» INSTRUCTIONS TO FOLLOW
Go through the data below and copy each line that includes "which".

━━━ EXERCISE DATA ━━━

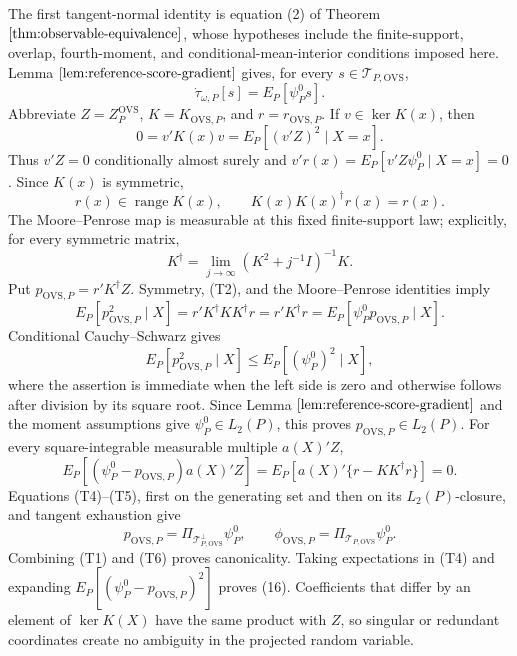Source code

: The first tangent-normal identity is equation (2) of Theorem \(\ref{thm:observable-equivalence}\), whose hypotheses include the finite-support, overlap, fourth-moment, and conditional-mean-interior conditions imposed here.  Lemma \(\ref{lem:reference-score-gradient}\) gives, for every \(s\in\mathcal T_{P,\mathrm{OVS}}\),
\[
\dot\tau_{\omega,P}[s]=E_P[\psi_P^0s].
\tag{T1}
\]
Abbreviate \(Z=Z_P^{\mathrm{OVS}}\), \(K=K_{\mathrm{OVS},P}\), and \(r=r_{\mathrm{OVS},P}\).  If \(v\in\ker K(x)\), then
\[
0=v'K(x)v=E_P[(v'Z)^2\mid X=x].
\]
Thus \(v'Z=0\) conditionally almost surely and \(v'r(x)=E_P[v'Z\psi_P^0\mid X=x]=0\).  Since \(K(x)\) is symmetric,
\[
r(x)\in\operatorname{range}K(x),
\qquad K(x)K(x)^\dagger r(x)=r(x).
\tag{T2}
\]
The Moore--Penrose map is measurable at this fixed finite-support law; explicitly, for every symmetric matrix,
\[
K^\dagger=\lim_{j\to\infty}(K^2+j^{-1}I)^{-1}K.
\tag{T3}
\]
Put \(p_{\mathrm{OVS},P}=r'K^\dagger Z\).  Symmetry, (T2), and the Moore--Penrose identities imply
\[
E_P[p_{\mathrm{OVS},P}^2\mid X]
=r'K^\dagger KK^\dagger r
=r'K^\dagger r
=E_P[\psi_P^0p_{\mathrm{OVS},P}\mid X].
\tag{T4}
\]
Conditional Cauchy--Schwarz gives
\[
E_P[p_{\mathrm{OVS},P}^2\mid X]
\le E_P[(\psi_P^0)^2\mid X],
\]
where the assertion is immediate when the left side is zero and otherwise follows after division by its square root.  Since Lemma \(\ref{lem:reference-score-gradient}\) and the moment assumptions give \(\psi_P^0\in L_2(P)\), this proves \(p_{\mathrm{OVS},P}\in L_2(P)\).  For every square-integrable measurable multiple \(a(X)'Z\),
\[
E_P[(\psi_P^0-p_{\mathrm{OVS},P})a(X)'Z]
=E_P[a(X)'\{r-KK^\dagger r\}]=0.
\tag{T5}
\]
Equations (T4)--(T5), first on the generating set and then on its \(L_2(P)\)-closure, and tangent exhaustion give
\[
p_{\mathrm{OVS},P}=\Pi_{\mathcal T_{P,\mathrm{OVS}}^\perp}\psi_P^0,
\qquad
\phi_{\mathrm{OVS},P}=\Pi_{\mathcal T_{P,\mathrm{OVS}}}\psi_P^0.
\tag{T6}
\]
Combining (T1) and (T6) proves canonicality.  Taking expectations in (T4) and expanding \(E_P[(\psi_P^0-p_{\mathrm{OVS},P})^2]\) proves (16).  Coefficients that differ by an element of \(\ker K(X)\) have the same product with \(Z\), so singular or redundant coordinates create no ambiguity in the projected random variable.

━━━
━━━ EXERCISE DATA ━━━

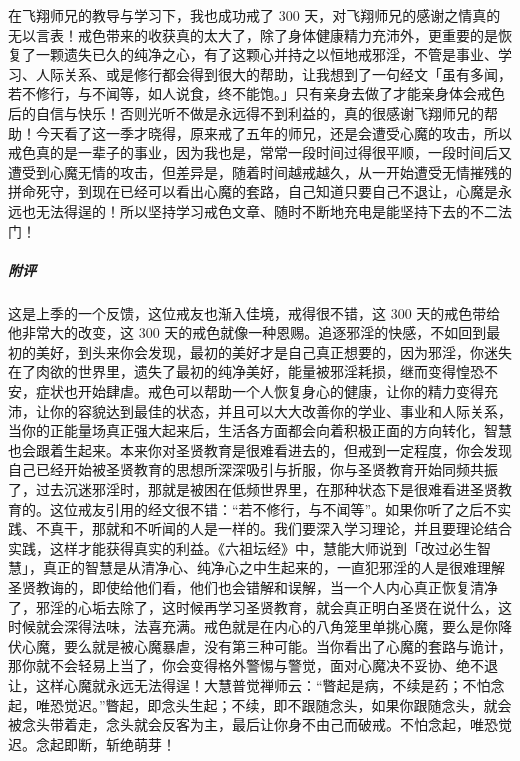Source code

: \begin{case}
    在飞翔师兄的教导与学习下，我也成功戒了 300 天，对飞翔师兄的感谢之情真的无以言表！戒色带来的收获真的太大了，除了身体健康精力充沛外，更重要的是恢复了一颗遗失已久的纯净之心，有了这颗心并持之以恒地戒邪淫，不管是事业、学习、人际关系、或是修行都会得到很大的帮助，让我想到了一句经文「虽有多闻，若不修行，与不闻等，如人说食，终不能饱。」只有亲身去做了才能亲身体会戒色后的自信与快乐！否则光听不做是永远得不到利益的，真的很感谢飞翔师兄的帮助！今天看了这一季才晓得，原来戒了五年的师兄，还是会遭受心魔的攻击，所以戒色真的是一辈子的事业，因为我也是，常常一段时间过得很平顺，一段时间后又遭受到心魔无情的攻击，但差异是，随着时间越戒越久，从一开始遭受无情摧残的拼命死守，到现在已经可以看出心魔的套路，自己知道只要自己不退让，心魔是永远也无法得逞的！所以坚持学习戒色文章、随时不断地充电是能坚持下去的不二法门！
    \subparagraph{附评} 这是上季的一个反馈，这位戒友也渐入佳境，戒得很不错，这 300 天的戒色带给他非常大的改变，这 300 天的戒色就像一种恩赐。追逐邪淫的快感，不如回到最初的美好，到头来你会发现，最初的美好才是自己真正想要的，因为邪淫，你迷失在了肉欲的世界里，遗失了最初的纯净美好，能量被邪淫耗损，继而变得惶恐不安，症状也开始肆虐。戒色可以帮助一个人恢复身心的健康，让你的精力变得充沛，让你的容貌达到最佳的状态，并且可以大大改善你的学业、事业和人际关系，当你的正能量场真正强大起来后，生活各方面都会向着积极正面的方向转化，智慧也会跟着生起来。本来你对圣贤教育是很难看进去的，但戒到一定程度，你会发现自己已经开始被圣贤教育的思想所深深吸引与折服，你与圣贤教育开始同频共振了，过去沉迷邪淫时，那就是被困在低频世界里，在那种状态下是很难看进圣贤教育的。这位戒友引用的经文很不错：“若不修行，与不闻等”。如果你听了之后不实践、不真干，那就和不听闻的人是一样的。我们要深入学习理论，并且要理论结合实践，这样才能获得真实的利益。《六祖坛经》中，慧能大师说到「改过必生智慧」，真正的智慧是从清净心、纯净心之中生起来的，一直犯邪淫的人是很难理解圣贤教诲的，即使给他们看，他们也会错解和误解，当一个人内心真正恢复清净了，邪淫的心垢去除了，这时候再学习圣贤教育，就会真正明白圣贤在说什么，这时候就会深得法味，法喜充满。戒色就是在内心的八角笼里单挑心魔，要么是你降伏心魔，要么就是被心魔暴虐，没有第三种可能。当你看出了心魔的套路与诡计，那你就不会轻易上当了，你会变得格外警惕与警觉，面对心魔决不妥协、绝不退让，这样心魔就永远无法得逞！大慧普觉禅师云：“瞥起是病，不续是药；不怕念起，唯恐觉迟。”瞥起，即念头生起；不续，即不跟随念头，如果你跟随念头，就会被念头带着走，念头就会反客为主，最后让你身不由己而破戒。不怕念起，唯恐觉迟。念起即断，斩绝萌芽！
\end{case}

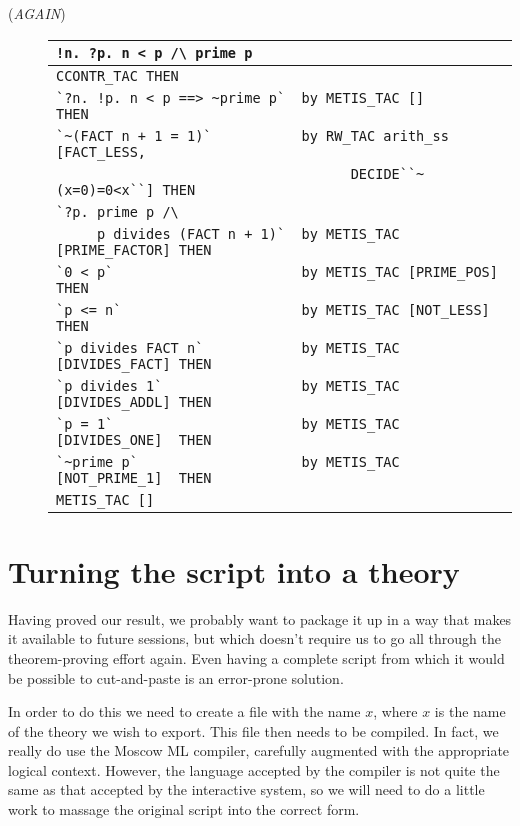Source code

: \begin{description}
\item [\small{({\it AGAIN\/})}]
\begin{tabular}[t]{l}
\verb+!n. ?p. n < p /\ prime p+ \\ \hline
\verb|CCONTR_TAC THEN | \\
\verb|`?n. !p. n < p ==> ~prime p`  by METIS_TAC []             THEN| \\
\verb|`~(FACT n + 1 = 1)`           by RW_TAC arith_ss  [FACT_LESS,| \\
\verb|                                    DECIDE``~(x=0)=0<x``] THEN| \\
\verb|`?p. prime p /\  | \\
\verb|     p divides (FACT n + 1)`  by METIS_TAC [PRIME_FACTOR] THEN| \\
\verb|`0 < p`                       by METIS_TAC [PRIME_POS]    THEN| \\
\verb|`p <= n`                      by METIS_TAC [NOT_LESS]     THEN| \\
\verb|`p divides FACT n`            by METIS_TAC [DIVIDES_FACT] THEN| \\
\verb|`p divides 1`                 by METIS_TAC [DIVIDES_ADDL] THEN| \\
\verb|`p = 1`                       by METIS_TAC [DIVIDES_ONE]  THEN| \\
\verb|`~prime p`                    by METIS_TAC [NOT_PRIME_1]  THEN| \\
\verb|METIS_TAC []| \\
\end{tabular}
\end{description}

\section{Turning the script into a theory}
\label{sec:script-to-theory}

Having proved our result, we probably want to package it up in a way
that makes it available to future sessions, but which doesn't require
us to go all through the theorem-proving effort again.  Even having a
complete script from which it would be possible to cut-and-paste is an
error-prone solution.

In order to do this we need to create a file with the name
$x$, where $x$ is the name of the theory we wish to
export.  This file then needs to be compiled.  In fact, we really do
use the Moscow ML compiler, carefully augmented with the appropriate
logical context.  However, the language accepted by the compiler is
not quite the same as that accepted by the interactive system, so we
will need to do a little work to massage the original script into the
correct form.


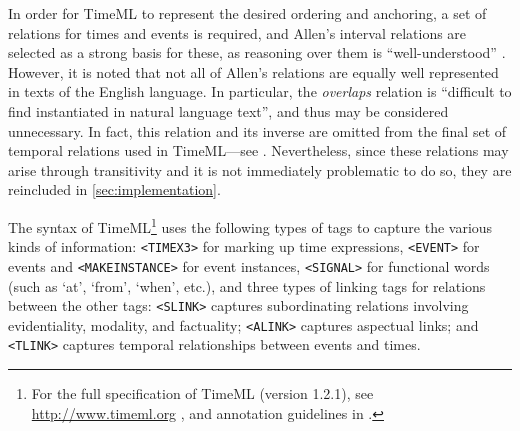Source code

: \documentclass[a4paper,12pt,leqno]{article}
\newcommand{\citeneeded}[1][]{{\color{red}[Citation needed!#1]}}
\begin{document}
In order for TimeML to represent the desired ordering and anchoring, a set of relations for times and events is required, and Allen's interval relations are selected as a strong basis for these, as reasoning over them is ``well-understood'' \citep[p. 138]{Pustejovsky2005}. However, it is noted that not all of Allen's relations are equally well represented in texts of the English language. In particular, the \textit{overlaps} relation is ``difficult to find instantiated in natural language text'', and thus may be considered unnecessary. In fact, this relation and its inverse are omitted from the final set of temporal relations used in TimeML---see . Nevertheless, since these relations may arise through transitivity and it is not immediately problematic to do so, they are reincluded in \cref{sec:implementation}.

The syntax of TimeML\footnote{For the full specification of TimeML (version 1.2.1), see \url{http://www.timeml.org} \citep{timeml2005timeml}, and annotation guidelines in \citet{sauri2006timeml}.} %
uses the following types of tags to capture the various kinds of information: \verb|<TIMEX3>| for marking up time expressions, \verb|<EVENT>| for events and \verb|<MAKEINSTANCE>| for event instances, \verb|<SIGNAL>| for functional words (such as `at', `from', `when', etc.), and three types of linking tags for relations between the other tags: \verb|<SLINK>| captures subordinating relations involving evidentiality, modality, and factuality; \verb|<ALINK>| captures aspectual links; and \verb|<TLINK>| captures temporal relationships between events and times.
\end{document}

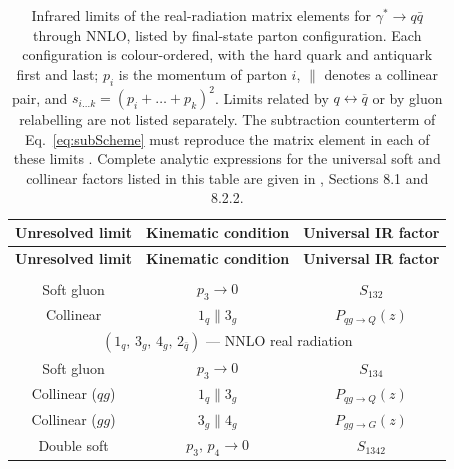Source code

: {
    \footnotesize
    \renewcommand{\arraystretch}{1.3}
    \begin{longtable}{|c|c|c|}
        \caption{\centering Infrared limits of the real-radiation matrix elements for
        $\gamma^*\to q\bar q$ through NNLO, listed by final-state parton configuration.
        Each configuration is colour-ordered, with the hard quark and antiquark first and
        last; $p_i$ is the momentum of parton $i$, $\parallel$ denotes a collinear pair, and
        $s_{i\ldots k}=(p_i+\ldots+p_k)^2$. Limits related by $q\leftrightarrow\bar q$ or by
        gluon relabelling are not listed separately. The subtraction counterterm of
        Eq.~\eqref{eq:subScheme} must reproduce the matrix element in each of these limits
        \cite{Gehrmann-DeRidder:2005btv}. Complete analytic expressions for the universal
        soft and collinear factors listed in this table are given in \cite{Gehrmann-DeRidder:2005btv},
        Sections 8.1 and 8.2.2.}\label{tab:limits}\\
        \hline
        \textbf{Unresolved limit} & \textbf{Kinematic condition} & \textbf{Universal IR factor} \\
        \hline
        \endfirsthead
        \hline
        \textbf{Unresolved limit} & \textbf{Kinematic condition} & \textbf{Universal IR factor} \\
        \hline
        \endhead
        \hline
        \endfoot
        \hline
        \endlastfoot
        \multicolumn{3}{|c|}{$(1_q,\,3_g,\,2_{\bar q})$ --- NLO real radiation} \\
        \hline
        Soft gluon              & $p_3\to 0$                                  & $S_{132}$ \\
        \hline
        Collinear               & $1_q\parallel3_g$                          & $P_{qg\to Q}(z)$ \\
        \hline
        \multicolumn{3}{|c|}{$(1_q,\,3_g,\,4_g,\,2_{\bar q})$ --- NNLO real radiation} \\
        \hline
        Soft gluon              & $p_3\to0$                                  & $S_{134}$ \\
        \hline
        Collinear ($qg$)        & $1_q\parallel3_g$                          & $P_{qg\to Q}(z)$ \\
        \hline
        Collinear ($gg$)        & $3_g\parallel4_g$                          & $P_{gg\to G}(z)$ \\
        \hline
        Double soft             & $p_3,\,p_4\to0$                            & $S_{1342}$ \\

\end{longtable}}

━━━
━━━ EXERCISE DATA ━━━

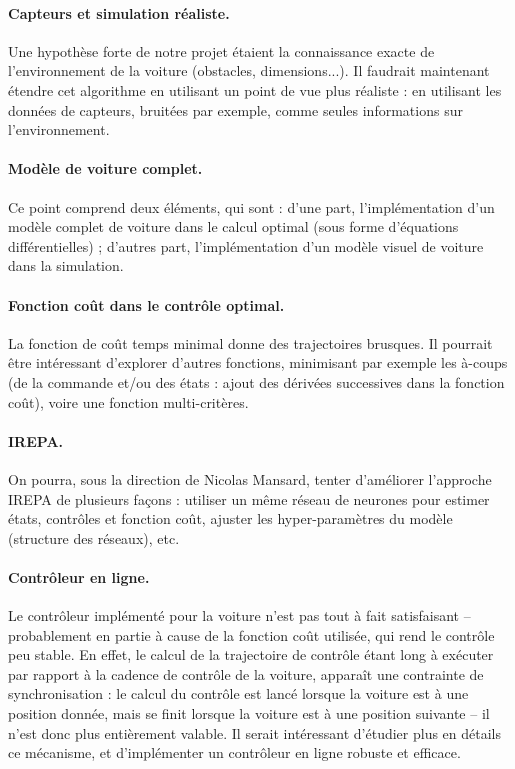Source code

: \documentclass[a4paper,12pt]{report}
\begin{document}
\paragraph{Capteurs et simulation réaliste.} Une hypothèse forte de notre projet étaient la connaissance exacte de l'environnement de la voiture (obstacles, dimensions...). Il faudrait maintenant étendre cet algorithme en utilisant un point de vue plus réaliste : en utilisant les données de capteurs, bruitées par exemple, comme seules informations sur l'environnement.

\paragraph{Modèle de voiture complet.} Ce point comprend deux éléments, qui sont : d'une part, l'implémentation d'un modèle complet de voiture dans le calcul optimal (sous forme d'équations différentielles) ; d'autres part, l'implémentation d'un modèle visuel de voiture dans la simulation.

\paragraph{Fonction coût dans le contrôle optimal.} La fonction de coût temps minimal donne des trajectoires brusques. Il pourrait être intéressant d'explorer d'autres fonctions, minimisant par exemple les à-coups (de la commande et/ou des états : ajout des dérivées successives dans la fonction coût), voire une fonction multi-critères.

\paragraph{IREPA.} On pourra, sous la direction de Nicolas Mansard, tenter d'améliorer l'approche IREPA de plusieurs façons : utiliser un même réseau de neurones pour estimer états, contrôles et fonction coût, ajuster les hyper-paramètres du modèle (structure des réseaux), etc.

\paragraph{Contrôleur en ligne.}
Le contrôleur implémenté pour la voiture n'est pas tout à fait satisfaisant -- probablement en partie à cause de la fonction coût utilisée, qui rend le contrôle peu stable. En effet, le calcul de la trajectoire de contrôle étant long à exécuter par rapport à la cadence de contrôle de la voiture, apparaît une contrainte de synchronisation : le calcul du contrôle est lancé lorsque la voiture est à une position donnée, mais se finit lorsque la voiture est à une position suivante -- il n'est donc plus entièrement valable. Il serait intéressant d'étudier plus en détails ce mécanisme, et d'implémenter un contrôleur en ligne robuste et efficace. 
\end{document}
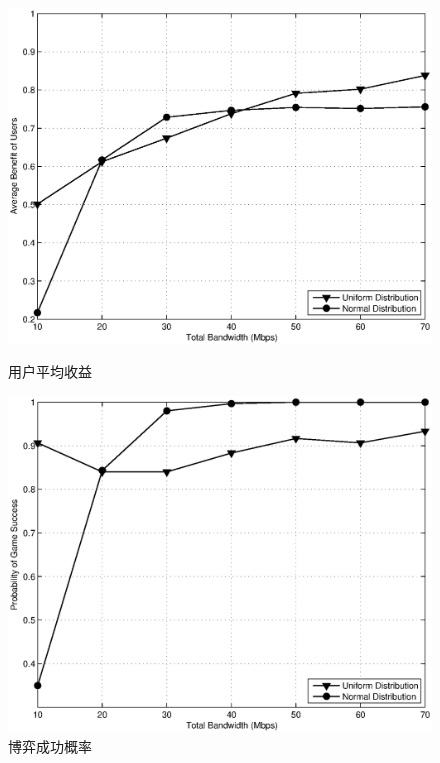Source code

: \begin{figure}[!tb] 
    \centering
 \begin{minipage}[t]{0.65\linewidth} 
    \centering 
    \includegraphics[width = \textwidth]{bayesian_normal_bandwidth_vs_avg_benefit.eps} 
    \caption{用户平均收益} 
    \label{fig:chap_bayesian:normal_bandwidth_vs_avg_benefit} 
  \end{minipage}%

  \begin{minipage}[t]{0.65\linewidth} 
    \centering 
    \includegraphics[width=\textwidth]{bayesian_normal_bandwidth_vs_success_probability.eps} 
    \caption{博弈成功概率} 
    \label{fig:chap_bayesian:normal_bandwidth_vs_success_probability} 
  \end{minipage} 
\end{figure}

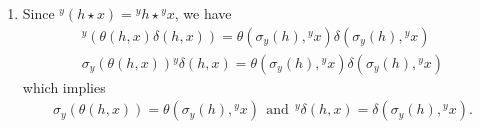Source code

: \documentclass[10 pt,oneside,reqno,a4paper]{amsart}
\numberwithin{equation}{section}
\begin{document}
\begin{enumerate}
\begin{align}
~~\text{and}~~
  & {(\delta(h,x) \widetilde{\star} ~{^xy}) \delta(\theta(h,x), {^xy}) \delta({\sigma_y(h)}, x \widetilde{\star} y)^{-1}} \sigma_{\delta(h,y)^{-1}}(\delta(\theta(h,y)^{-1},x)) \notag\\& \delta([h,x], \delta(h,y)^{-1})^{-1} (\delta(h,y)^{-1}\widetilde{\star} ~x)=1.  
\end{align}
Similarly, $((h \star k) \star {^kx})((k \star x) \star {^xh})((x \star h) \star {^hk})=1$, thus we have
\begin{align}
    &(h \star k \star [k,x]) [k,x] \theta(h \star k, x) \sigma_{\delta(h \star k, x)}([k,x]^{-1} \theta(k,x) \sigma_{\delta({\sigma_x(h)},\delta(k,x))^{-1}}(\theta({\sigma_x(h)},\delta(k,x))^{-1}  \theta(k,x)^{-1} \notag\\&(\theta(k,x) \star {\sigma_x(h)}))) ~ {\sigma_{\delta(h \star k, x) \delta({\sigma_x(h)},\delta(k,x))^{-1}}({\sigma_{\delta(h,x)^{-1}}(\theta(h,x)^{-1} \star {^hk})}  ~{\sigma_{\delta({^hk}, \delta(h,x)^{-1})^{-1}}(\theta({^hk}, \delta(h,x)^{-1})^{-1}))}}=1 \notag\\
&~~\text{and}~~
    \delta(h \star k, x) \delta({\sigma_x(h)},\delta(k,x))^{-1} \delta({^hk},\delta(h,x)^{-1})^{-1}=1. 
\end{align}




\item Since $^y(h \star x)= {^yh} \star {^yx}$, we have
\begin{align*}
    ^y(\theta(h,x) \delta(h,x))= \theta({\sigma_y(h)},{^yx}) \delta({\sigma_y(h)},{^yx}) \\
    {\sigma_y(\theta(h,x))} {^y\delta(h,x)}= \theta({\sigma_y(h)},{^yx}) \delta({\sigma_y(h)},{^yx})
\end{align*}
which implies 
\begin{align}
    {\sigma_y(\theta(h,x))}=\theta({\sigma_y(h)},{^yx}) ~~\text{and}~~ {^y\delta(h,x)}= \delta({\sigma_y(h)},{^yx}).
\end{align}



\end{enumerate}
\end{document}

━━━

» EXPECTED OUTPUT
that makes it available to future sessions, but which doesn't require
complete script from which it would be possible to cut-and-paste is an
which implies 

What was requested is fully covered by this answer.